Project-URL: Homepage, https://github.com/HangilKim11/rejectkit
Project-URL: Repository, https://github.com/HangilKim11/rejectkit
Project-URL: Issues, https://github.com/HangilKim11/rejectkit/issues
Author-email: Han <kim.hangil.ds@gmail.com>
License: MIT
License-File: LICENSE
Keywords: credit-scoring,machine-learning,reject-inference,risk,sample-selection-bias,scikit-learn,scorecard
Classifier: Development Status :: 4 - Beta
Classifier: Intended Audience :: Financial and Insurance Industry
Classifier: Intended Audience :: Science/Research
Classifier: License :: OSI Approved :: MIT License
Classifier: Programming Language :: Python :: 3
Classifier: Programming Language :: Python :: 3.9
Classifier: Programming Language :: Python :: 3.10
Classifier: Programming Language :: Python :: 3.11
Classifier: Programming Language :: Python :: 3.12
Classifier: Topic :: Scientific/Engineering :: Artificial Intelligence
Requires-Python: >=3.9
Requires-Dist: numpy>=1.21
Requires-Dist: pandas>=1.3
Requires-Dist: scikit-learn>=1.0
Provides-Extra: dev
Requires-Dist: matplotlib>=3.4; extra == 'dev'
Requires-Dist: mkdocs-material>=9.0; extra == 'dev'
Requires-Dist: mkdocs>=1.5; extra == 'dev'
Requires-Dist: polars>=0.20; extra == 'dev'
Requires-Dist: pytest>=7; extra == 'dev'
Requires-Dist: ruff>=0.1; extra == 'dev'
Provides-Extra: docs
Requires-Dist: mkdocs-material>=9.0; extra == 'docs'
Requires-Dist: mkdocs>=1.5; extra == 'docs'
Provides-Extra: plot
Requires-Dist: matplotlib>=3.4; extra == 'plot'
Provides-Extra: polars
Requires-Dist: polars>=0.20; extra == 'polars'
Description-Content-Type: text/markdown

# rejectkit

**Reject inference for credit scoring — scikit-learn-compatible methods, plus an honest benchmark that tells you whether reject inference actually helps on your data.**

![python](https://img.shields.io/badge/python-3.9%2B-blue)
![license](https://img.shields.io/badge/license-MIT-green)
![status](https://img.shields.io/badge/status-beta-orange)

<details>
<summary><b>한국어 요약 (Korean)</b></summary>

<br>

신용 모델은 **승인된 신청자**(나중에 good/bad 결과를 아는 사람)로만 학습하지만, 실제로는 **거절자를 포함한 전체 신청자**를 평가해야 한다 — 이 표본 선택 편향을 바로잡는 기법이 **reject inference**다. `rejectkit`은 이 고전 기법 8가지를 scikit-learn 스타일의 한 API로 묶고, **"그 보정이 내 데이터에서 실제로 도움이 되는지"** 재는 벤치마크(`MaskedRejectBenchmark`)까지 제공한다. 입력은 pandas·polars·numpy 모두 지원. 자세한 한·영·일 설명은 [docs/explainer.md](docs/explainer.md), 실데이터 예제는 [examples/real_data_home_credit.ipynb](examples/real_data_home_credit.ipynb) 참고.

</details>

<details>
<summary><b>日本語要約 (Japanese)</b></summary>

<br>

与信モデルは**承認された申込者**（後で good/bad の結果が分かる人）だけで学習するが、実際には**否認者を含む全申込者**を評価しなければならない — この標本選択バイアスを補正する手法が **reject inference**。
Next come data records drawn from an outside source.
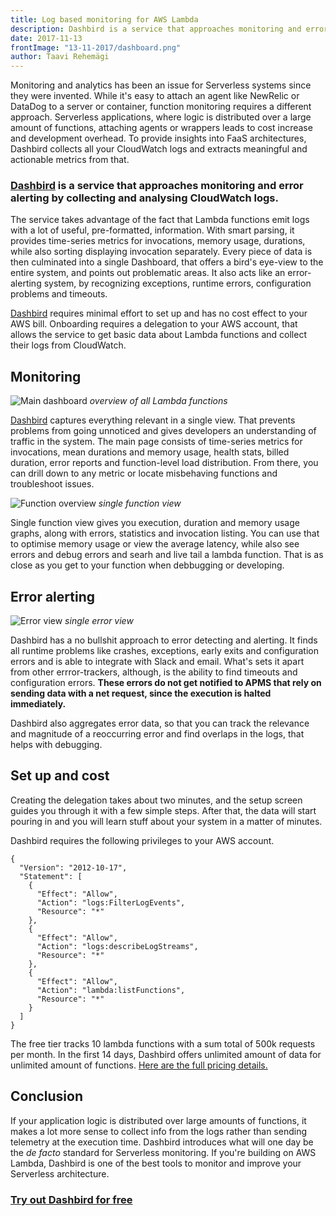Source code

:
 ```yaml
---
title: Log based monitoring for AWS Lambda
description: Dashbird is a service that approaches monitoring and error-tracking by collecting and analyzing CloudWatch logs.
date: 2017-11-13
frontImage: "13-11-2017/dashboard.png"
author: Taavi Rehemägi
---
```


Monitoring and analytics has been an issue for Serverless systems since they were invented. While it's easy to attach an agent like NewRelic or DataDog to a server or container, function monitoring requires a different approach. Serverless applications, where logic is distributed over a large amount of functions, attaching  agents or wrappers leads to cost increase and development overhead. To provide insights into FaaS architectures, Dashbird collects all your CloudWatch logs and extracts meaningful and actionable metrics from that. 
 
### [Dashbird](https://dashbird.io/monitor-aws-lambda) is a service that approaches monitoring and error alerting by collecting and analysing CloudWatch logs.

The service takes advantage of the fact that Lambda functions emit logs with a lot of useful, pre-formatted, information. With smart parsing, it provides time-series metrics for invocations, memory usage, durations, while also sorting displaying invocation separately. Every piece of data is then culminated into a single Dashboard, that offers a
bird's eye-view to the entire system, and points out problematic areas. It also acts like an error-alerting system, by recognizing exceptions, runtime errors, configuration problems and timeouts. 

[Dashbird](https://dashbird.io/monitor-aws-lambda) requires minimal effort to set up and has no cost effect to your AWS bill. Onboarding requires a delegation to your AWS account, that allows the service to get basic data about Lambda functions and collect their logs from CloudWatch.

## Monitoring
![Main dashboard](/images/blog/13-11-2017/dashboard.png)
_overview of all Lambda functions_

[Dashbird](https://dashbird.io/monitor-aws-lambda) captures everything relevant in a single view. That prevents problems from going unnoticed and gives developers an understanding of traffic in the system. The main page consists of time-series metrics for invocations, mean durations and memory usage, health stats, billed duration, error reports and function-level load distribution. From there, you can drill down to any metric or locate misbehaving functions and troubleshoot issues.

![Function overview](/images/blog/13-11-2017/dashbird-function.png)
_single function view_

Single function view gives you execution, duration and  memory usage graphs, along with errors, statistics and invocation listing. You can use that to optimise memory usage or view the average latency, while also see errors and debug errors and searh and live tail a lambda function. That is as close as you get to your function when debbugging or developing.

## Error alerting
![Error view](/images/blog/13-11-2017/error.png)
_single error view_

Dashbird  has a no bullshit approach to error detecting and alerting. It finds all runtime problems like crashes, exceptions, early exits and configuration errors and is able to integrate with Slack and email. What's sets it apart from other errror-trackers, although, is the ability to find timeouts and configuration errors. **These errors do not get notified to APMS that rely on sending data with a net request, since the execution is halted immediately.**

Dashbird also aggregates error data, so that you can track the relevance and magnitude of a reoccurring error and find overlaps in the logs, that helps with debugging.

## Set up and cost
Creating the delegation takes about two minutes, and the setup screen guides you through it with a few simple steps. After that, the data will start pouring in and you will learn stuff about your system in a matter of minutes. 

Dashbird requires the following privileges to your AWS account.

```
{
  "Version": "2012-10-17",
  "Statement": [
    {
      "Effect": "Allow",
      "Action": "logs:FilterLogEvents",
      "Resource": "*"
    },
    {
      "Effect": "Allow",
      "Action": "logs:describeLogStreams",
      "Resource": "*"
    },
    {
      "Effect": "Allow",
      "Action": "lambda:listFunctions",
      "Resource": "*"
    }
  ]
}
```

The free tier tracks 10 lambda functions with a sum total of  500k requests per month. In the first 14 days, Dashbird offers unlimited amount of data for unlimited amount of functions. [Here are the full pricing details.](https://dashbird.io/pricing)

## Conclusion
If your application logic is distributed over large amounts of functions, it makes a lot more sense to collect info from the logs rather than sending telemetry at the execution time. Dashbird introduces what will one day be the _de facto_ standard for Serverless monitoring. If you're building on AWS Lambda, Dashbird is one of the best tools to monitor and improve your Serverless architecture.

### [Try out Dashbird for free](https://dashbird.io/register)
`rejectkit` はこの古典的手法8種を scikit-learn 風の単一 API にまとめ、**「その補正が自分のデータで実際に役立つか」**を測るベンチマーク（`MaskedRejectBenchmark`）まで備える。入力は pandas・polars・numpy に対応。詳しい3言語解説は [docs/explainer.md](docs/explainer.md)、実データ例は [examples/real_data_home_credit.ipynb](examples/real_data_home_credit.ipynb) を参照。

</details>

---

## Why this exists

A credit model is trained on **accepted** applicants, whose good/bad outcome you eventually observe. But the model has to score the **whole** through-the-door population — including the applicants you **rejected**, who never get an outcome. Training on accepts only is a textbook case of sample-selection bias. *Reject inference* is the family of techniques that tries to correct it.
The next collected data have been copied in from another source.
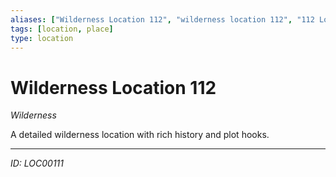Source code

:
 ```yaml
---
aliases: ["Wilderness Location 112", "wilderness location 112", "112 Location Wilderness"]
tags: [location, place]
type: location
---
```


# Wilderness Location 112

*Wilderness*

A detailed wilderness location with rich history and plot hooks.

---
*ID: LOC00111*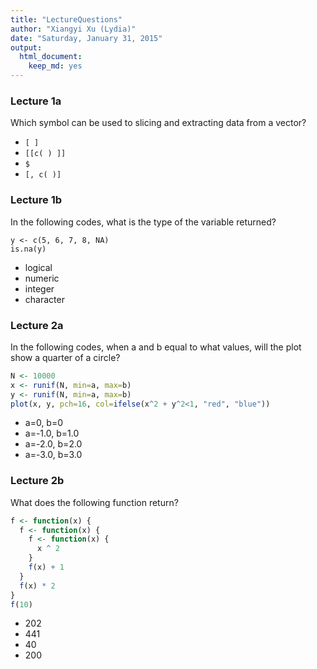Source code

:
 ```yaml
---
title: "LectureQuestions"
author: "Xiangyi Xu (Lydia)"
date: "Saturday, January 31, 2015"
output:
  html_document:
    keep_md: yes
---
```



### Lecture 1a

Which symbol can be used to slicing and extracting data from a vector?

* `[ ]`
* `[[c( ) ]]`
* `$`
* `[, c( )]`

### Lecture 1b

In the following codes, what is the type of the variable returned?
```
y <- c(5, 6, 7, 8, NA)
is.na(y)
```

* logical
* numeric
* integer
* character

### Lecture 2a

In the following codes, when a and b equal to what values, will the plot show a quarter of a circle?
```r
N <- 10000
x <- runif(N, min=a, max=b)
y <- runif(N, min=a, max=b)
plot(x, y, pch=16, col=ifelse(x^2 + y^2<1, "red", "blue"))
```

* a=0,    b=0
* a=-1.0, b=1.0
* a=-2.0, b=2.0
* a=-3.0, b=3.0


### Lecture 2b

What does the following function return?

```r
f <- function(x) {
  f <- function(x) {
    f <- function(x) {
      x ^ 2
    }
    f(x) + 1
  }
  f(x) * 2
}
f(10)
```
* 202
* 441
* 40
* 200

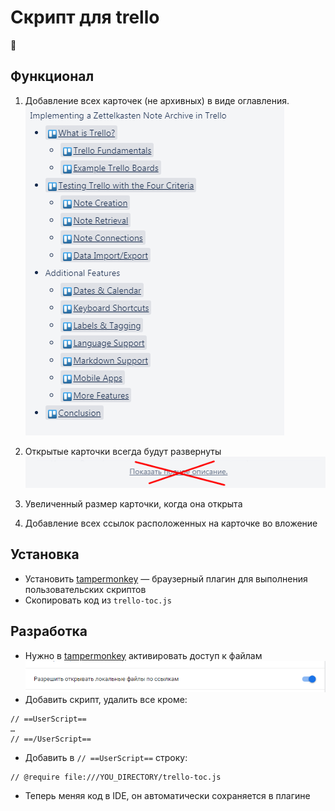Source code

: # Скрипт для trello
🙋

## Функционал
1. Добавление всех карточек (не архивных) в виде оглавления.
![Screenshot](docs/toc.png)

2. Открытые карточки всегда будут развернуты
![Screenshot](docs/not-show.png)

3. Увеличенный размер карточки, когда она открыта

4. Добавление всех ссылок расположенных на карточке во вложение

## Установка
- Установить [tampermonkey](https://www.tampermonkey.net/) — браузерный плагин для выполнения пользовательских скриптов
- Скопировать код из `trello-toc.js`

## Разработка
- Нужно в [tampermonkey](https://www.tampermonkey.net/) активировать доступ к файлам
![Screenshot](docs/tm.png)
- Добавить скрипт, удалить все кроме: 
```
// ==UserScript==
…
// ==/UserScript==
```
- Добавить в `// ==UserScript==` строку:
```
// @require file:///YOU_DIRECTORY/trello-toc.js
```
- Теперь меняя код в IDE, он автоматически сохраняется в плагине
These methods are standard in the credit-risk world, yet the Python tooling is missing:

- **R** has [`scoringTools`](https://github.com/adimajo/scoringTools) (`augmentation`, `fuzzy_augmentation`, `parcelling`, `reclassification`, `twins`) — GitHub only.
- **Python** scorecard libraries — `scorecardpy`, `optbinning`, `scorecardbundle` — do WOE/IV binning and logistic scorecards but **skip reject inference entirely**.
- What's left online is one-off research code, not a packaged, tested library.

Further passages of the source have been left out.